Prompt | Your task is to copy each line of the material below that includes "timeline".

Provided material |
= = = =

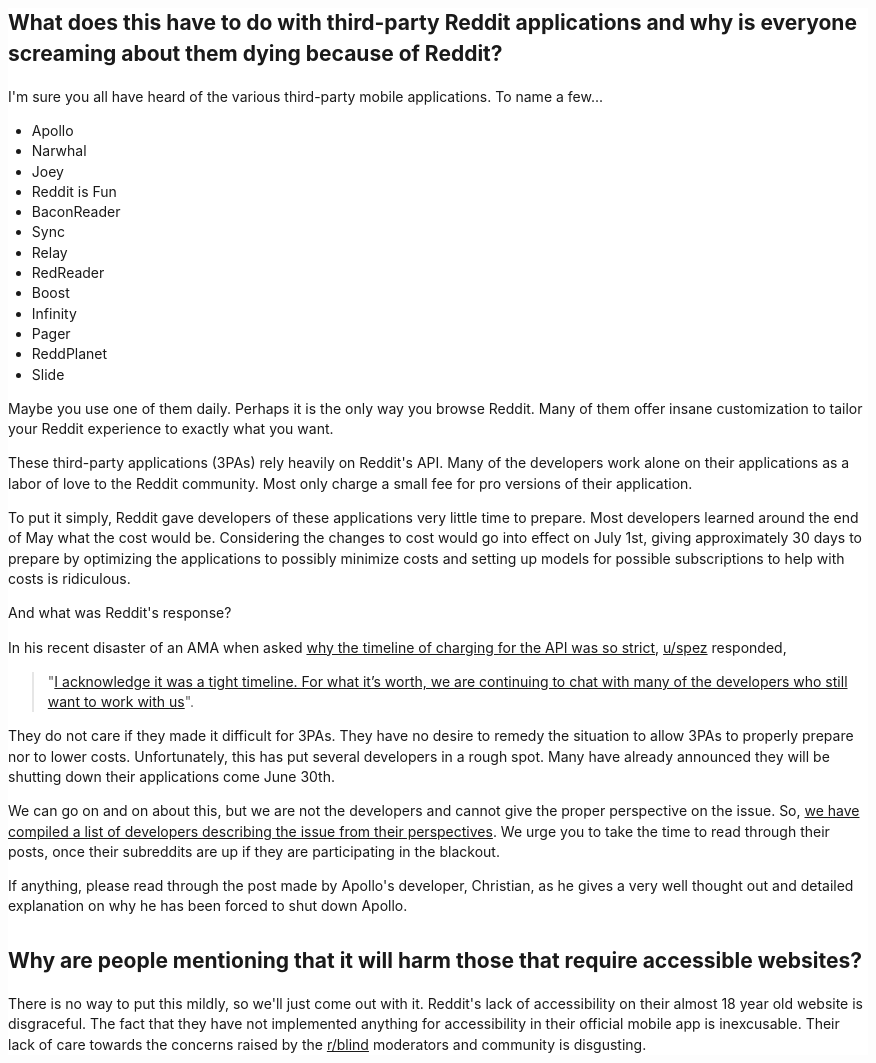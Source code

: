 ## What does this have to do with third-party Reddit applications and why is everyone screaming about them dying because of Reddit?
I'm sure you all have heard of the various third-party mobile applications. To name a few...
- Apollo
- Narwhal
- Joey
- Reddit is Fun
- BaconReader
- Sync
- Relay
- RedReader
- Boost
- Infinity
- Pager
- ReddPlanet
- Slide

Maybe you use one of them daily. Perhaps it is the only way you browse Reddit. Many of them offer insane customization to tailor your Reddit experience to exactly what you want.

These third-party applications (3PAs) rely heavily on Reddit's API. Many of the developers work alone on their applications as a labor of love to the Reddit community. Most only charge a small fee for pro versions of their application. 

To put it simply, Reddit gave developers of these applications very little time to prepare. Most developers learned around the end of May what the cost would be. Considering the changes to cost would go into effect on July 1st, giving approximately 30 days to prepare by optimizing the applications to possibly minimize costs and setting up models for possible subscriptions to help with costs is ridiculous.

And what was Reddit's response? 

In his recent disaster of an AMA when asked [why the timeline of charging for the API was so strict](https://reddit.com/r/reddit/comments/145bram/addressing_the_community_about_changes_to_our_api/jnk280m/), [u/spez](https://reddit.com/user/spez) responded, 
> "[I acknowledge it was a tight timeline. For what it’s worth, we are continuing to chat with many of the developers who still want to work with us](https://reddit.com/r/reddit/comments/145bram/addressing_the_community_about_changes_to_our_api/jnk8m0z/)".

They do not care if they made it difficult for 3PAs. They have no desire to remedy the situation to allow 3PAs to properly prepare nor to lower costs. Unfortunately, this has put several developers in a rough spot. Many have already announced they will be shutting down their applications come June 30th. 

We can go on and on about this, but we are not the developers and cannot give the proper perspective on the issue. So, [we have compiled a list of developers describing the issue from their perspectives](/blackout#3pa-developer-announcements-on-the-situation). We urge you to take the time to read through their posts, once their subreddits are up if they are participating in the blackout. 

If anything, please read through the post made by Apollo's developer, Christian, as he gives a very well thought out and detailed explanation on why he has been forced to shut down Apollo.

## Why are people mentioning that it will harm those that require accessible websites?
There is no way to put this mildly, so we'll just come out with it. Reddit's lack of accessibility on their almost 18 year old website is disgraceful. The fact that they have not implemented anything for accessibility in their official mobile app is inexcusable. Their lack of care towards the concerns raised by the [r/blind](https://www.reddit.com/r/Blind/) moderators and community is disgusting.
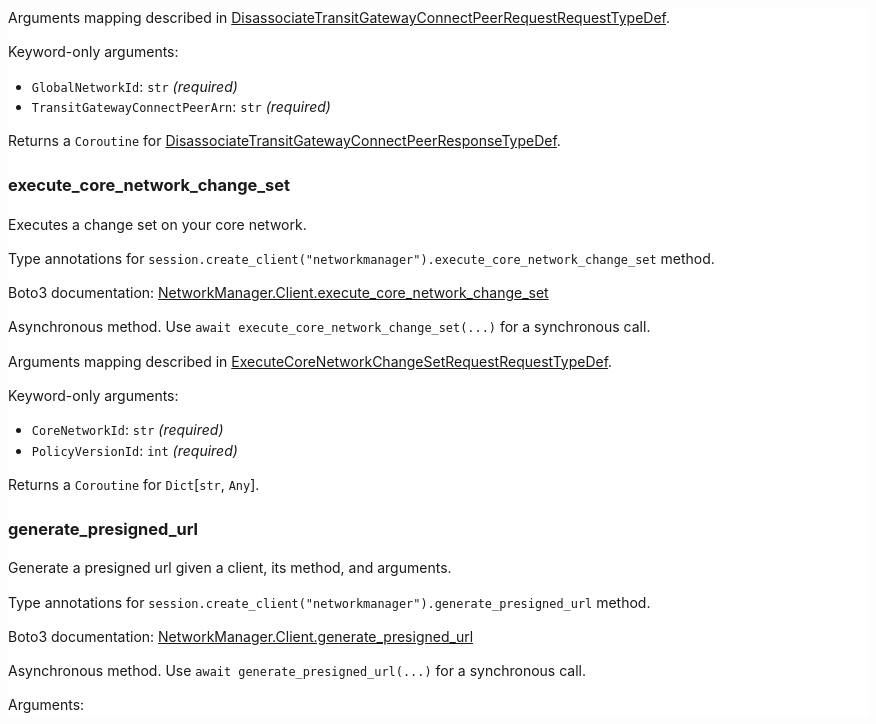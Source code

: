 Arguments mapping described in
[DisassociateTransitGatewayConnectPeerRequestRequestTypeDef](./type_defs.md#disassociatetransitgatewayconnectpeerrequestrequesttypedef).

Keyword-only arguments:

- `GlobalNetworkId`: `str` *(required)*
- `TransitGatewayConnectPeerArn`: `str` *(required)*

Returns a `Coroutine` for
[DisassociateTransitGatewayConnectPeerResponseTypeDef](./type_defs.md#disassociatetransitgatewayconnectpeerresponsetypedef).

<a id="execute\_core\_network\_change\_set"></a>

### execute_core_network_change_set

Executes a change set on your core network.

Type annotations for
`session.create_client("networkmanager").execute_core_network_change_set`
method.

Boto3 documentation:
[NetworkManager.Client.execute_core_network_change_set](https://boto3.amazonaws.com/v1/documentation/api/latest/reference/services/networkmanager.html#NetworkManager.Client.execute_core_network_change_set)

Asynchronous method. Use `await execute_core_network_change_set(...)` for a
synchronous call.

Arguments mapping described in
[ExecuteCoreNetworkChangeSetRequestRequestTypeDef](./type_defs.md#executecorenetworkchangesetrequestrequesttypedef).

Keyword-only arguments:

- `CoreNetworkId`: `str` *(required)*
- `PolicyVersionId`: `int` *(required)*

Returns a `Coroutine` for `Dict`\[`str`, `Any`\].

<a id="generate\_presigned\_url"></a>

### generate_presigned_url

Generate a presigned url given a client, its method, and arguments.

Type annotations for
`session.create_client("networkmanager").generate_presigned_url` method.

Boto3 documentation:
[NetworkManager.Client.generate_presigned_url](https://boto3.amazonaws.com/v1/documentation/api/latest/reference/services/networkmanager.html#NetworkManager.Client.generate_presigned_url)

Asynchronous method. Use `await generate_presigned_url(...)` for a synchronous
call.

Arguments:
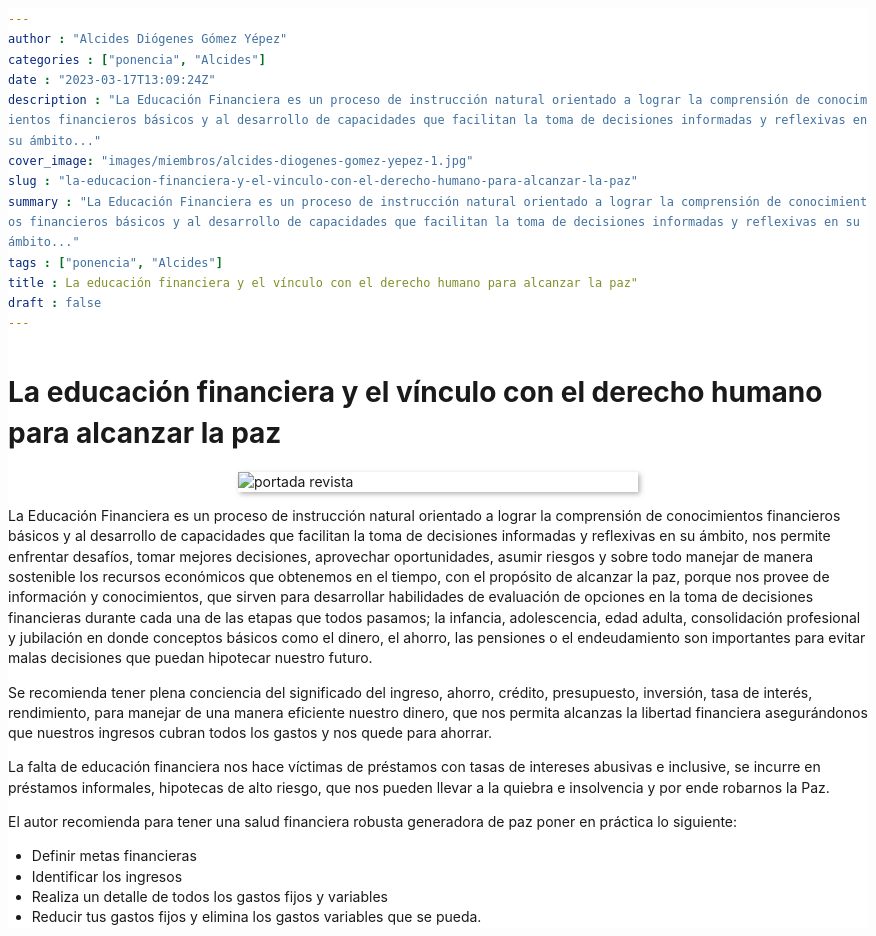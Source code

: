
 ```yaml
---
author : "Alcides Diógenes Gómez Yépez"
categories : ["ponencia", "Alcides"]
date : "2023-03-17T13:09:24Z"
description : "La Educación Financiera es un proceso de instrucción natural orientado a lograr la comprensión de conocimientos financieros básicos y al desarrollo de capacidades que facilitan la toma de decisiones informadas y reflexivas en su ámbito..."
cover_image: "images/miembros/alcides-diogenes-gomez-yepez-1.jpg"
slug : "la-educacion-financiera-y-el-vinculo-con-el-derecho-humano-para-alcanzar-la-paz"
summary : "La Educación Financiera es un proceso de instrucción natural orientado a lograr la comprensión de conocimientos financieros básicos y al desarrollo de capacidades que facilitan la toma de decisiones informadas y reflexivas en su ámbito..."
tags : ["ponencia", "Alcides"]
title : La educación financiera y el vínculo con el derecho humano para alcanzar la paz"
draft : false
---
```


# La educación financiera y el vínculo con el derecho humano para alcanzar la paz

<img src="/images/miembros/alcides-diogenes-gomez-yepez-1.jpg" alt="portada revista" style="width:100%; max-width:400px; display:block; margin:auto; box-shadow: 2px 2px 5px rgba(0,0,0,0.3);">

La Educación Financiera es un proceso de instrucción natural orientado a lograr la comprensión de conocimientos financieros básicos y al desarrollo de capacidades que facilitan la toma de decisiones informadas y reflexivas en su ámbito, nos permite enfrentar desafíos, tomar mejores decisiones, aprovechar oportunidades, asumir riesgos y sobre todo manejar de manera sostenible los recursos económicos que obtenemos en el tiempo, con el propósito de alcanzar la paz, porque nos provee de información y conocimientos, que sirven para desarrollar habilidades de evaluación de opciones en la toma de decisiones financieras durante cada una de las etapas que todos pasamos; la infancia, adolescencia, edad adulta, consolidación profesional y jubilación en donde conceptos básicos como el dinero, el ahorro, las pensiones o el endeudamiento son importantes para evitar malas decisiones que puedan hipotecar nuestro futuro.

Se recomienda tener plena conciencia del significado del ingreso, ahorro, crédito, presupuesto, inversión, tasa de interés, rendimiento, para manejar de una manera eficiente nuestro dinero, que nos permita alcanzas la libertad financiera asegurándonos que nuestros ingresos cubran todos los gastos y nos quede para ahorrar.

La falta de educación financiera nos hace víctimas de préstamos con tasas de intereses abusivas e inclusive, se incurre en préstamos informales, hipotecas de alto riesgo, que nos pueden llevar a la quiebra e insolvencia y por ende robarnos la Paz.

El autor recomienda para tener una salud financiera robusta generadora de paz poner en práctica lo siguiente:

- Definir metas financieras
- Identificar los ingresos
- Realiza un detalle de todos los gastos fijos y variables
- Reducir tus gastos fijos y elimina los gastos variables que se pueda.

= = = =

Exercise result |
In his recent disaster of an AMA when asked [why the timeline of charging for the API was so strict](https://reddit.com/r/reddit/comments/145bram/addressing_the_community_about_changes_to_our_api/jnk280m/), [u/spez](https://reddit.com/user/spez) responded, 
> "[I acknowledge it was a tight timeline. For what it’s worth, we are continuing to chat with many of the developers who still want to work with us](https://reddit.com/r/reddit/comments/145bram/addressing_the_community_about_changes_to_our_api/jnk8m0z/)".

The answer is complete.